WHAT IS REQUIRED: Make an exact reproduction of all the data.
=== Begin Enclosure ===
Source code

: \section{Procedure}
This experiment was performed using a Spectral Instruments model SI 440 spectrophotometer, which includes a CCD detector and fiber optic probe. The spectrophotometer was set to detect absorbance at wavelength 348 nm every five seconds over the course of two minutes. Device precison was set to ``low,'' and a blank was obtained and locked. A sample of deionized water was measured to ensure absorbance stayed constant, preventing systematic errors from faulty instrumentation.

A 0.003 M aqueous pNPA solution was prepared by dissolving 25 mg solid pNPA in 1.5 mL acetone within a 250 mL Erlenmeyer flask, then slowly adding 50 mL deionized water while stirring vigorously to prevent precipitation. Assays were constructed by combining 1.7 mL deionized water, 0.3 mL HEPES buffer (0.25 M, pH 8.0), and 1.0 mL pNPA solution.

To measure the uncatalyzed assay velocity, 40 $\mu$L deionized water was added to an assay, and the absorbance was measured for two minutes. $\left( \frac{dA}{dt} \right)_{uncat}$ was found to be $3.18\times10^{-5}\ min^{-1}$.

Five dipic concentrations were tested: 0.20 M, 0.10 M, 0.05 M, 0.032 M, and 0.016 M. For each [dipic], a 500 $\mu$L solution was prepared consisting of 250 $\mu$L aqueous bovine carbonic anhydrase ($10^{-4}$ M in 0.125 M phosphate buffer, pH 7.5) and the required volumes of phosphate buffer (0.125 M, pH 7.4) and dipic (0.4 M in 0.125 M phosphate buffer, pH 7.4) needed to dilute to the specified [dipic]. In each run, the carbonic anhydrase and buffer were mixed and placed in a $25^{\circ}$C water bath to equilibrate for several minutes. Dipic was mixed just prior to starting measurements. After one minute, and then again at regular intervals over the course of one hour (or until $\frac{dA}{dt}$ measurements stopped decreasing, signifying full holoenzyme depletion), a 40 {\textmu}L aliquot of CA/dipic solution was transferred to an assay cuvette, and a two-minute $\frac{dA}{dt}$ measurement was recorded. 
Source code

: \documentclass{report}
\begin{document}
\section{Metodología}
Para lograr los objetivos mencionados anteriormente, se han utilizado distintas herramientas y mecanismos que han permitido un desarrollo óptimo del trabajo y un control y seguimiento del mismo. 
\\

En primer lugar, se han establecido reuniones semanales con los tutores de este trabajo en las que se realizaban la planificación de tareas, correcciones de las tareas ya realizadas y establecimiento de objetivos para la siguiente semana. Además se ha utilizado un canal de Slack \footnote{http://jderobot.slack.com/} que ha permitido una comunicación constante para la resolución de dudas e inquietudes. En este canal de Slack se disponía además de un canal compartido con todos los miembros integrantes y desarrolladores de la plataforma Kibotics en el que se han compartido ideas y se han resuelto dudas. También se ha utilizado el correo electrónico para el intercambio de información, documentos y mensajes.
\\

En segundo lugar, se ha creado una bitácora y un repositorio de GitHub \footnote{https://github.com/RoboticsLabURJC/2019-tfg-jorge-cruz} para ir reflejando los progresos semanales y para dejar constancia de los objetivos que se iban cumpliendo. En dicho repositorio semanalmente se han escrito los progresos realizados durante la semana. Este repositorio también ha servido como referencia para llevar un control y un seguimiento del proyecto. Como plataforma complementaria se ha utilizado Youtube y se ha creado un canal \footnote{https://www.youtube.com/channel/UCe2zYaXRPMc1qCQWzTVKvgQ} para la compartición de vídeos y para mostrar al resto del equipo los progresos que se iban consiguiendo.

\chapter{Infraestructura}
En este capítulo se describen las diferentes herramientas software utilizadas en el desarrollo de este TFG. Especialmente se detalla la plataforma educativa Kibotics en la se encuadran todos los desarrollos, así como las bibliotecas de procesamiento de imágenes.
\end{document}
=== End Enclosure ===
ANSWER BELOW:
Source code

: \section{Procedure}
This experiment was performed using a Spectral Instruments model SI 440 spectrophotometer, which includes a CCD detector and fiber optic probe. The spectrophotometer was set to detect absorbance at wavelength 348 nm every five seconds over the course of two minutes. Device precison was set to ``low,'' and a blank was obtained and locked. A sample of deionized water was measured to ensure absorbance stayed constant, preventing systematic errors from faulty instrumentation.

A 0.003 M aqueous pNPA solution was prepared by dissolving 25 mg solid pNPA in 1.5 mL acetone within a 250 mL Erlenmeyer flask, then slowly adding 50 mL deionized water while stirring vigorously to prevent precipitation. Assays were constructed by combining 1.7 mL deionized water, 0.3 mL HEPES buffer (0.25 M, pH 8.0), and 1.0 mL pNPA solution.

To measure the uncatalyzed assay velocity, 40 $\mu$L deionized water was added to an assay, and the absorbance was measured for two minutes. $\left( \frac{dA}{dt} \right)_{uncat}$ was found to be $3.18\times10^{-5}\ min^{-1}$.

Five dipic concentrations were tested: 0.20 M, 0.10 M, 0.05 M, 0.032 M, and 0.016 M. For each [dipic], a 500 $\mu$L solution was prepared consisting of 250 $\mu$L aqueous bovine carbonic anhydrase ($10^{-4}$ M in 0.125 M phosphate buffer, pH 7.5) and the required volumes of phosphate buffer (0.125 M, pH 7.4) and dipic (0.4 M in 0.125 M phosphate buffer, pH 7.4) needed to dilute to the specified [dipic]. In each run, the carbonic anhydrase and buffer were mixed and placed in a $25^{\circ}$C water bath to equilibrate for several minutes. Dipic was mixed just prior to starting measurements. After one minute, and then again at regular intervals over the course of one hour (or until $\frac{dA}{dt}$ measurements stopped decreasing, signifying full holoenzyme depletion), a 40 {\textmu}L aliquot of CA/dipic solution was transferred to an assay cuvette, and a two-minute $\frac{dA}{dt}$ measurement was recorded. 
Source code

: \documentclass{report}
\begin{document}
\section{Metodología}
Para lograr los objetivos mencionados anteriormente, se han utilizado distintas herramientas y mecanismos que han permitido un desarrollo óptimo del trabajo y un control y seguimiento del mismo. 
\\

En primer lugar, se han establecido reuniones semanales con los tutores de este trabajo en las que se realizaban la planificación de tareas, correcciones de las tareas ya realizadas y establecimiento de objetivos para la siguiente semana. Además se ha utilizado un canal de Slack \footnote{http://jderobot.slack.com/} que ha permitido una comunicación constante para la resolución de dudas e inquietudes. En este canal de Slack se disponía además de un canal compartido con todos los miembros integrantes y desarrolladores de la plataforma Kibotics en el que se han compartido ideas y se han resuelto dudas. También se ha utilizado el correo electrónico para el intercambio de información, documentos y mensajes.
\\

En segundo lugar, se ha creado una bitácora y un repositorio de GitHub \footnote{https://github.com/RoboticsLabURJC/2019-tfg-jorge-cruz} para ir reflejando los progresos semanales y para dejar constancia de los objetivos que se iban cumpliendo. En dicho repositorio semanalmente se han escrito los progresos realizados durante la semana. Este repositorio también ha servido como referencia para llevar un control y un seguimiento del proyecto. Como plataforma complementaria se ha utilizado Youtube y se ha creado un canal \footnote{https://www.youtube.com/channel/UCe2zYaXRPMc1qCQWzTVKvgQ} para la compartición de vídeos y para mostrar al resto del equipo los progresos que se iban consiguiendo.

\chapter{Infraestructura}
En este capítulo se describen las diferentes herramientas software utilizadas en el desarrollo de este TFG. Especialmente se detalla la plataforma educativa Kibotics en la se encuadran todos los desarrollos, así como las bibliotecas de procesamiento de imágenes.
\end{document}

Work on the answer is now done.